Oh like she would have gotten it if she were black. I don’t think so!

— Nobel Prize for Physics Awarded to Reinhard Genzel and Andrea Ghez for “Discovery of a Supermassive Compact Object at the Center Of Our Galaxy”

Does anyone seriously believe that the prize would have been awarded if the discovery had been made by Black Lives Matter?

— Denver beat the Knicks 114-89

Can you imagine Denver intentionally running up the score like that on a white team?

I’m beginning to suspect that conservatives are the only people who were genuinely appalled by Trump supporters storming the Capitol. The left’s consistent reaction has been: OK, what do we have to do to make it look bad?

It must be awkward to have to work up a high dudgeon about the Capitol protest after spending half of 2020 saying “mostly peaceful” protests were OK, even if beyond the “mostly” there was a lot of arson and looting.

SOLUTION: A riot is not bad unless it can be denounced as “racist.”

Liberals were indignant with Sen. Tom Cotton for saying Trump should send in troops to restore order during the George Floyd riots. His New York Times op-ed making this point was slapped with a disclaimer from the editors that’s nearly as long as the original column.

Today, there are more troops on patrol in D.C. than in actual war zones.
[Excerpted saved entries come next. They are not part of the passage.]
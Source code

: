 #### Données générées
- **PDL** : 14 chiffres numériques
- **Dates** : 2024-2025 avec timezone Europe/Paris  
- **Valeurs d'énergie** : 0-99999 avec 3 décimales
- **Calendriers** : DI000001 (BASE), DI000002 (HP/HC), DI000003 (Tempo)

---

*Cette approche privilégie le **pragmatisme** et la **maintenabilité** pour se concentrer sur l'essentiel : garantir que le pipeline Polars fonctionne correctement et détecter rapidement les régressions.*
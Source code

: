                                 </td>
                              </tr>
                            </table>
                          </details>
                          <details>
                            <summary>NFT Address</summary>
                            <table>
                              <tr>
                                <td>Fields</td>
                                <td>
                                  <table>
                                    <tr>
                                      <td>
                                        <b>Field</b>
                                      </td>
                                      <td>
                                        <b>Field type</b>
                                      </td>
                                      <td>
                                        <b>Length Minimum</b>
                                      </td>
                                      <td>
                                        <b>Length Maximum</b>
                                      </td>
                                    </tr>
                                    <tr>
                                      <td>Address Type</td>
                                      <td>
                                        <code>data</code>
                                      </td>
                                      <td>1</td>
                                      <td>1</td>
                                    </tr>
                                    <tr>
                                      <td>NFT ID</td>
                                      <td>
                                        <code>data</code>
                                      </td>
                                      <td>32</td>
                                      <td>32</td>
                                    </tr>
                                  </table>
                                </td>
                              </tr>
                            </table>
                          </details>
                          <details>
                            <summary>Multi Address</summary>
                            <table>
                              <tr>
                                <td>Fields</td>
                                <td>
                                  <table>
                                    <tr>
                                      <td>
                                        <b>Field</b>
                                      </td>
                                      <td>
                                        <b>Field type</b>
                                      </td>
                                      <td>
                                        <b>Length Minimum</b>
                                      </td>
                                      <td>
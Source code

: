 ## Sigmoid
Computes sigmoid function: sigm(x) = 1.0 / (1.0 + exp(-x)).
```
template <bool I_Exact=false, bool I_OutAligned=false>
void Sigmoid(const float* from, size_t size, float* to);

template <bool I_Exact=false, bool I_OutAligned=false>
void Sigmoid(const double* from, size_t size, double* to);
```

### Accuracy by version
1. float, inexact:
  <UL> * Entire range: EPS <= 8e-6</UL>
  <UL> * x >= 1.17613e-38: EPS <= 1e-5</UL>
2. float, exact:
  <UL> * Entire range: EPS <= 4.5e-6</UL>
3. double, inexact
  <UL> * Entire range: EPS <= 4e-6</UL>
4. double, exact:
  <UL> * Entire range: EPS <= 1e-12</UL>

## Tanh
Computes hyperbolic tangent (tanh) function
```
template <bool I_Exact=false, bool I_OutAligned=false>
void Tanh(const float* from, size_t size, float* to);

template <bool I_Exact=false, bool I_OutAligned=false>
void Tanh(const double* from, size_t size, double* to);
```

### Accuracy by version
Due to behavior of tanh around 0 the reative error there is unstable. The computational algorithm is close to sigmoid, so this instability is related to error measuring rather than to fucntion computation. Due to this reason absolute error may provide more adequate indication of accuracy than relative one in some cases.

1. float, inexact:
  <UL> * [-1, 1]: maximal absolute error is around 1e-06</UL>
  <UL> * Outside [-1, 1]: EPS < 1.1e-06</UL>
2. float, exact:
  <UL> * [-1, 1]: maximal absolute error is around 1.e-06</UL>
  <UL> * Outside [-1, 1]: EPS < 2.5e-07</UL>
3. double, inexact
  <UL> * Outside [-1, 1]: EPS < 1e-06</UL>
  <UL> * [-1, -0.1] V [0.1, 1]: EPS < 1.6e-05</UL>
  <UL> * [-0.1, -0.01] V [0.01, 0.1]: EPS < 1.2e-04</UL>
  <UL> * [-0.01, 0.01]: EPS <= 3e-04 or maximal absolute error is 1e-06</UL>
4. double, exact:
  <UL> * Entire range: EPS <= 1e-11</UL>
But, this time, instead of calling the militarization of our nation’s capital “fascist” — as the Times‘ Michelle Goldberg dubbed Cotton’s proposal — the very presence of troops is cited as proof of how awful the Jan. 6 riot was.

Liberals have got to learn that their neuroses are not proof of their opponents’ perfidy. The hysterical deployment of more than 20,000 troops to Biden’s inauguration says something about them, not the rioters.

Similarly, cable news has been featuring Democrats giving long, emotional TV interviews describing their fears during the storming of the Capitol. I was afraid they’d kill us all! What if they’d started lynching senators? They could have taken hostages! I fully expected a mass shooting. I thought the building would collapse on top of us! What if they’d had a nuke?

Oh my gosh! What did they actually do?

They broke four windows, took selfies and threw papers on the ground.

How many people died?

Four — all Trump supporters.

The “Your Neurosis Proves My Malfeasance” argument is a specialty of the feminists. If I wasn’t sexually harassed, then please explain why I gained 30 pounds? You want proof that Trump is a monster? I can’t sleep at night! Do you want to see my psychiatrist’s bill?

No, no! We believe you! But it’s not evidence that anyone did something bad to you. Your mental anguish comes in during the penalty phase, not during the guilt-finding phase.

The winner of the “You want proof? My skin has broken out!” argument was this NBC headline last week: “Some Democrats in Congress are worried their colleagues might kill them.”

The raid was disgusting, appalling, sickening, but it’s not a license for concocting imaginary accusations. Trump is bad. The thugs who stormed the Capitol are bad. You don’t need to manufacture evidence against them, media.